▽
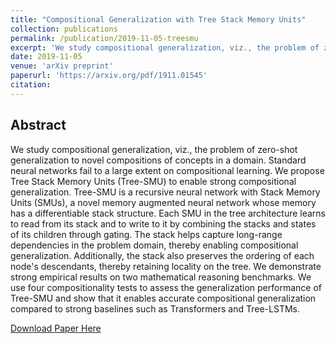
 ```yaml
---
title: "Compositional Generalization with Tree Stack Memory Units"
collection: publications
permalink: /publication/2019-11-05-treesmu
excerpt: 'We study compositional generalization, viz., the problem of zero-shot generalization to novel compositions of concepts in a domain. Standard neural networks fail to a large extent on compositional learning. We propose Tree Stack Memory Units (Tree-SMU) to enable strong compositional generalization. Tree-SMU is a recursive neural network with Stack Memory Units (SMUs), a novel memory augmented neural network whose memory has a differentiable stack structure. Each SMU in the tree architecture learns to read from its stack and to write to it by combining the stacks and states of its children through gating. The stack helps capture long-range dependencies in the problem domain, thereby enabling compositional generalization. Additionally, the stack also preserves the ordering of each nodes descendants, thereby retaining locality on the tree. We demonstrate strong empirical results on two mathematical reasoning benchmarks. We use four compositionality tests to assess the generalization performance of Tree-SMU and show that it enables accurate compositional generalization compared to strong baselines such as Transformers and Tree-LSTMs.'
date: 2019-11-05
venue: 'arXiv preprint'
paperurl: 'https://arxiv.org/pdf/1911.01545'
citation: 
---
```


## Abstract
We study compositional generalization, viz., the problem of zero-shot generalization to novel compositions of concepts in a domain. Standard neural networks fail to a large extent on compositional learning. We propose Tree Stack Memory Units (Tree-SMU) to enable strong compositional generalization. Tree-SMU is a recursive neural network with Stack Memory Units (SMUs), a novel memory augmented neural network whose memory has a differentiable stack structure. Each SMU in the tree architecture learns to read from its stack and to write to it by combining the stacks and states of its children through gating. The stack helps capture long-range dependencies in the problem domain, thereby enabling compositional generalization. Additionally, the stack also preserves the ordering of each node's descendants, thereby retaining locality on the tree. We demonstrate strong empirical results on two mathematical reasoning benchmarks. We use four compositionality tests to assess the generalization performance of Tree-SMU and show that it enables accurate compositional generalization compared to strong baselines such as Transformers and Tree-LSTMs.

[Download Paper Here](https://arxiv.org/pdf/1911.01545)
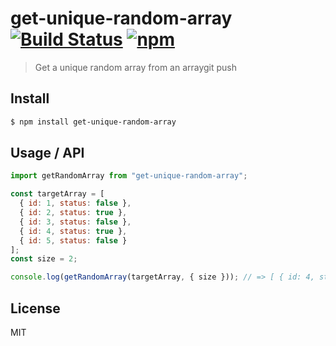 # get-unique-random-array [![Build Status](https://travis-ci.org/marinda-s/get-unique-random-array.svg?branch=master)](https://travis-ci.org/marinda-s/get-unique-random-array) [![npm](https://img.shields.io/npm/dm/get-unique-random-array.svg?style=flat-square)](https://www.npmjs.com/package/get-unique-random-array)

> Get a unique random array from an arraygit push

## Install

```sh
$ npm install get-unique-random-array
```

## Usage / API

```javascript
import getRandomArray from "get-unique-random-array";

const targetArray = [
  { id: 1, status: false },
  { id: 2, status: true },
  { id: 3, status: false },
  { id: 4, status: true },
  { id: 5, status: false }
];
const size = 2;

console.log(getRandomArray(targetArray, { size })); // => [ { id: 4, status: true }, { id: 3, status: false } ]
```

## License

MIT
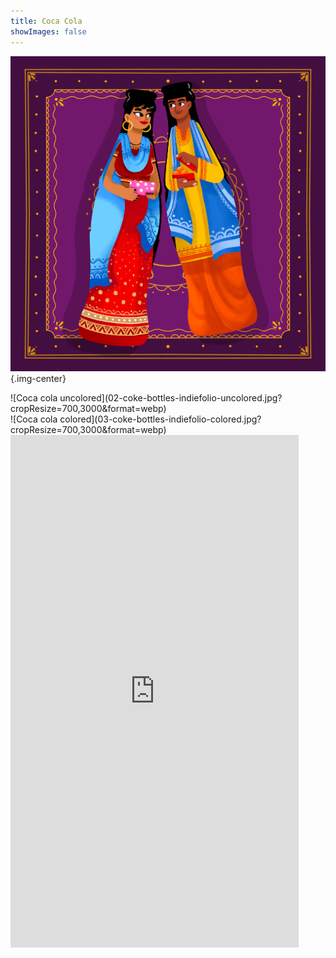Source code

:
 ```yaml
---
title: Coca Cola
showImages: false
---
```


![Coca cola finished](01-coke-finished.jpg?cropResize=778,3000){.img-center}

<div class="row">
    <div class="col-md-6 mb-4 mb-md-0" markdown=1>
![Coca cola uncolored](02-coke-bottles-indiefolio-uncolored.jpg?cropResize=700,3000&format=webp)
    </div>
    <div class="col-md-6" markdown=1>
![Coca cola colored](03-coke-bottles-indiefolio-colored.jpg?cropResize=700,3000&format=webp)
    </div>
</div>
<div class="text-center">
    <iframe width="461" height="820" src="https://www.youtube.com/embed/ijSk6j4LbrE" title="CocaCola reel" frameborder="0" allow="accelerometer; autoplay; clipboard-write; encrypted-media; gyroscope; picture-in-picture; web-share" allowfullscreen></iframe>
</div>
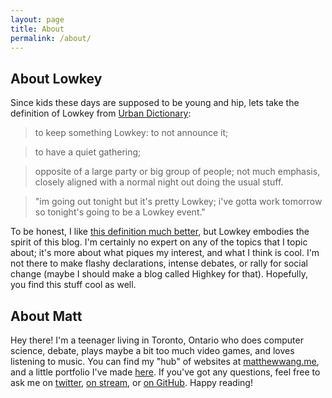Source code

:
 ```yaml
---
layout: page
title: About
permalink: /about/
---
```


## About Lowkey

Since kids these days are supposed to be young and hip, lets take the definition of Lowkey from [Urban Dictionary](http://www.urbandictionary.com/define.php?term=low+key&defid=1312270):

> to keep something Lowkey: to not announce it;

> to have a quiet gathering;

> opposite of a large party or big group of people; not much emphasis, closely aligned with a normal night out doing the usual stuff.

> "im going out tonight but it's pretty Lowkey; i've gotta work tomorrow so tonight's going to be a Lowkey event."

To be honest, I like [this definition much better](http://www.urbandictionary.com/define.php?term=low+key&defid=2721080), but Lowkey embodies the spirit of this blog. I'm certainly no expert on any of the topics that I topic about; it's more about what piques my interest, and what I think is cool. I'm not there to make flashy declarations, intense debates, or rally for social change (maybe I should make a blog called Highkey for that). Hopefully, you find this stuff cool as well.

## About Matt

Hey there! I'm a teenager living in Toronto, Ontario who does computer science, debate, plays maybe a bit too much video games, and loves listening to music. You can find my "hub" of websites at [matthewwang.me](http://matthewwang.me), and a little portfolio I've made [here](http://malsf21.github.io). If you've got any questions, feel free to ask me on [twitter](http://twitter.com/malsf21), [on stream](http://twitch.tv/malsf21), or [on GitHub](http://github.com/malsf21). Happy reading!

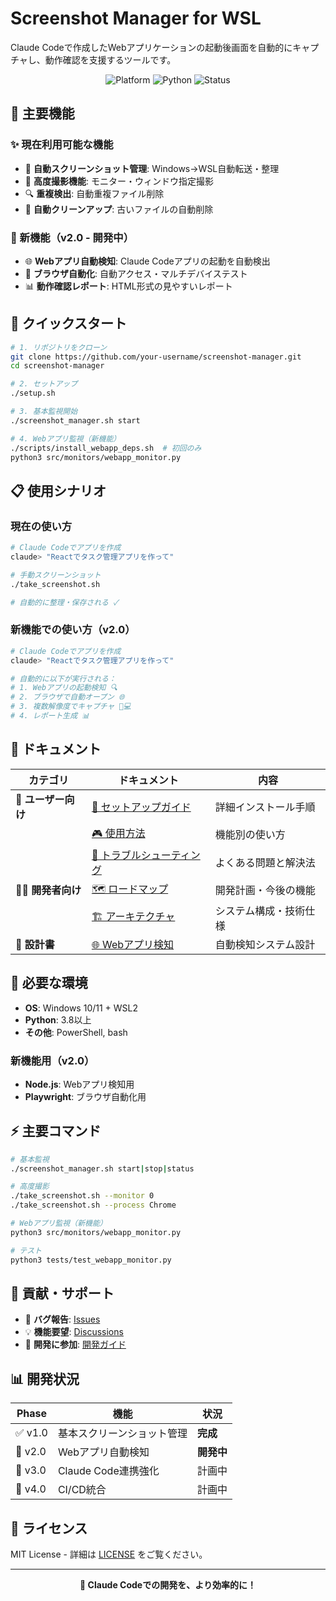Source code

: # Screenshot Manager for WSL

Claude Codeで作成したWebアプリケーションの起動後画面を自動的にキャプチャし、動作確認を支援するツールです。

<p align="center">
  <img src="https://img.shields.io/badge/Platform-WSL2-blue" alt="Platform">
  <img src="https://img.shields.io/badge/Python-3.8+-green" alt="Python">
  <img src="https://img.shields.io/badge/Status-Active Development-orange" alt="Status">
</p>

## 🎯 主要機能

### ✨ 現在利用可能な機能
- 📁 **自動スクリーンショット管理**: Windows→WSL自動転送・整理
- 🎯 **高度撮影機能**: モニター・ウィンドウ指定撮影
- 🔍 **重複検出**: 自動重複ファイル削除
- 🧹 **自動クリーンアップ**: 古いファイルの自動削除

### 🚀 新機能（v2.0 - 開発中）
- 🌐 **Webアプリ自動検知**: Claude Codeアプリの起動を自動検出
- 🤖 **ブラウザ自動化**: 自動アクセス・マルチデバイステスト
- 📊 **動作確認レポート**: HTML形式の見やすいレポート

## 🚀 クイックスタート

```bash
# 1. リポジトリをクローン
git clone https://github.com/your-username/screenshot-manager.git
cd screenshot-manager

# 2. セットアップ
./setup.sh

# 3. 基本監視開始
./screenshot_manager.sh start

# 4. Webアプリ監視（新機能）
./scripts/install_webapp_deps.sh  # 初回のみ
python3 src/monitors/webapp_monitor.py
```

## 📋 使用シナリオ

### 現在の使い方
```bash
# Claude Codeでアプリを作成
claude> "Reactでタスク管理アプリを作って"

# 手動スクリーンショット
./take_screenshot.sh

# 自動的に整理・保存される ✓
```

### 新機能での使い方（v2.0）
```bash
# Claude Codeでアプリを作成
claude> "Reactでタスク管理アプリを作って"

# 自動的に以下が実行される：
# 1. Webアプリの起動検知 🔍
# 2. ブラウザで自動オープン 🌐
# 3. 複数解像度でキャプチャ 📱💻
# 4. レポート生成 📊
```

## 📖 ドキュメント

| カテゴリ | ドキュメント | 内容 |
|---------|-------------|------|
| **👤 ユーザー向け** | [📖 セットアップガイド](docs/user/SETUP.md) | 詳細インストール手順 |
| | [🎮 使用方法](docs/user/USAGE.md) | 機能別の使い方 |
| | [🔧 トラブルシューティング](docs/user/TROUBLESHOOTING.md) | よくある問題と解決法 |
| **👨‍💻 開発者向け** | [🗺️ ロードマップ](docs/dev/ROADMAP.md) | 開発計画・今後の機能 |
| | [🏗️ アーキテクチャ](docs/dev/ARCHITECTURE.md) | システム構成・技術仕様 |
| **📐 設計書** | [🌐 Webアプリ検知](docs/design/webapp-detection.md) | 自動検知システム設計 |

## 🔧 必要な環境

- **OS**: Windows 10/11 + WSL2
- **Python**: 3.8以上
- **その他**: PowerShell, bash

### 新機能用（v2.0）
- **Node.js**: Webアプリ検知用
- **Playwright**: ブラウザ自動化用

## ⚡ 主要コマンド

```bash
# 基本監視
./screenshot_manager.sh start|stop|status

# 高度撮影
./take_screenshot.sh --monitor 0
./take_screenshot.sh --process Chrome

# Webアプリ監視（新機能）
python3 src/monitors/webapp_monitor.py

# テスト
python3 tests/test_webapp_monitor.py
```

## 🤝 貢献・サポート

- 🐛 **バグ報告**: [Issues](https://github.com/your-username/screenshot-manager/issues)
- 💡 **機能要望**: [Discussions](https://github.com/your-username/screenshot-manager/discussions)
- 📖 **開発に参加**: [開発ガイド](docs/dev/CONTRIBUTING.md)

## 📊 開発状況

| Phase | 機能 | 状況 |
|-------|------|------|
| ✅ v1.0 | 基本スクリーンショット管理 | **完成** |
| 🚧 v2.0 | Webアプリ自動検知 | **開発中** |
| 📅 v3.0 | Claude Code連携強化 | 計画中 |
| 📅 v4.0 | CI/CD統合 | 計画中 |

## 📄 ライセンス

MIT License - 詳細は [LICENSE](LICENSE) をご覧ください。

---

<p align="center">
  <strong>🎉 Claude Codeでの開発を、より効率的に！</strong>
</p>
△
▽
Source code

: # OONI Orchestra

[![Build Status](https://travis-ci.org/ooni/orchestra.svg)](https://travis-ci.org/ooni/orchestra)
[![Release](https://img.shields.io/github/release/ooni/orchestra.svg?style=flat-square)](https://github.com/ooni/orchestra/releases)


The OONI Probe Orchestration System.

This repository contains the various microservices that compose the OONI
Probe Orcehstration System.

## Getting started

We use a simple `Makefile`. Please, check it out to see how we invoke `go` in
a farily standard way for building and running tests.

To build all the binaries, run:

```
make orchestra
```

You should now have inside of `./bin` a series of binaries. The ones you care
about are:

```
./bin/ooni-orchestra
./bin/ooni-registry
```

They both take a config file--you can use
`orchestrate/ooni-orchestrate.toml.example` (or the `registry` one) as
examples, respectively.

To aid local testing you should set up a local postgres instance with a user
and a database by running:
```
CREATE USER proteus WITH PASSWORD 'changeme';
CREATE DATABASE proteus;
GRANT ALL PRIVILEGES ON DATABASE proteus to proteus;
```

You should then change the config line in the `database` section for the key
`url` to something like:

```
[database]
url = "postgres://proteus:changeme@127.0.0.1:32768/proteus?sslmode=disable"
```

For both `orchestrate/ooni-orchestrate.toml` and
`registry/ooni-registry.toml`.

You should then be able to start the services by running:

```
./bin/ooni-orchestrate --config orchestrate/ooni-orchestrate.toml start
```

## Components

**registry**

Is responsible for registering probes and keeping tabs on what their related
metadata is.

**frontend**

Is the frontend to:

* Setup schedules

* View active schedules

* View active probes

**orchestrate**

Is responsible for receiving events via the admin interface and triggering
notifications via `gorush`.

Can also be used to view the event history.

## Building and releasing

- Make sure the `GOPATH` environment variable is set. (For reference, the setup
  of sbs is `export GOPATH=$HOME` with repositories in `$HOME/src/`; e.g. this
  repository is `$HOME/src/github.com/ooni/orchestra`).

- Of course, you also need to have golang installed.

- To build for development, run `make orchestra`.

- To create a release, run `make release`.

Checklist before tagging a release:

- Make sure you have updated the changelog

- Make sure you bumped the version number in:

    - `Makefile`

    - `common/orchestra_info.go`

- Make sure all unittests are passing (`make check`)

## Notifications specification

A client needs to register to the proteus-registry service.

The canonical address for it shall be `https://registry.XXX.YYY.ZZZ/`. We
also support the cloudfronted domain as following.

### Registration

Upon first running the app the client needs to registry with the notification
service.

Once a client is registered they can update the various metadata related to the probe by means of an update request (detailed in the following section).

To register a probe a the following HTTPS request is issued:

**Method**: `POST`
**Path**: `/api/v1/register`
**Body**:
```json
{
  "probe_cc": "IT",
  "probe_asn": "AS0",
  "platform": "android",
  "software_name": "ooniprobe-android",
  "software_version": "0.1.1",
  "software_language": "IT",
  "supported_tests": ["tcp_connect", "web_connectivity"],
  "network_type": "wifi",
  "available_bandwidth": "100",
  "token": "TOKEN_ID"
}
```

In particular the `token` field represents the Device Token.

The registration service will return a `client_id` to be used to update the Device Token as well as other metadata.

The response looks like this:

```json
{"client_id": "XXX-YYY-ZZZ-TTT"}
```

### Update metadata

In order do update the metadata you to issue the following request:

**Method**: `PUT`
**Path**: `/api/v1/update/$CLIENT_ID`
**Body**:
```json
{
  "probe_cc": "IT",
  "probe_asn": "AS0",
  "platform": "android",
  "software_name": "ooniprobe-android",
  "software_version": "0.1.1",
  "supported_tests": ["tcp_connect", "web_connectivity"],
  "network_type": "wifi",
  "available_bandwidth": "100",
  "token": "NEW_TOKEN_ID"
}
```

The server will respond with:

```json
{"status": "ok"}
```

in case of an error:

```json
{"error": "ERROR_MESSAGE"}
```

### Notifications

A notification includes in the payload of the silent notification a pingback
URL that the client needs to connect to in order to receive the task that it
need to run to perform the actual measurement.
△
» Exercise description
The expected answer holds each line from the listing above where the string "used" is present.

» Answer space
Can also be used to view the event history.
The registration service will return a `client_id` to be used to update the Device Token as well as other metadata.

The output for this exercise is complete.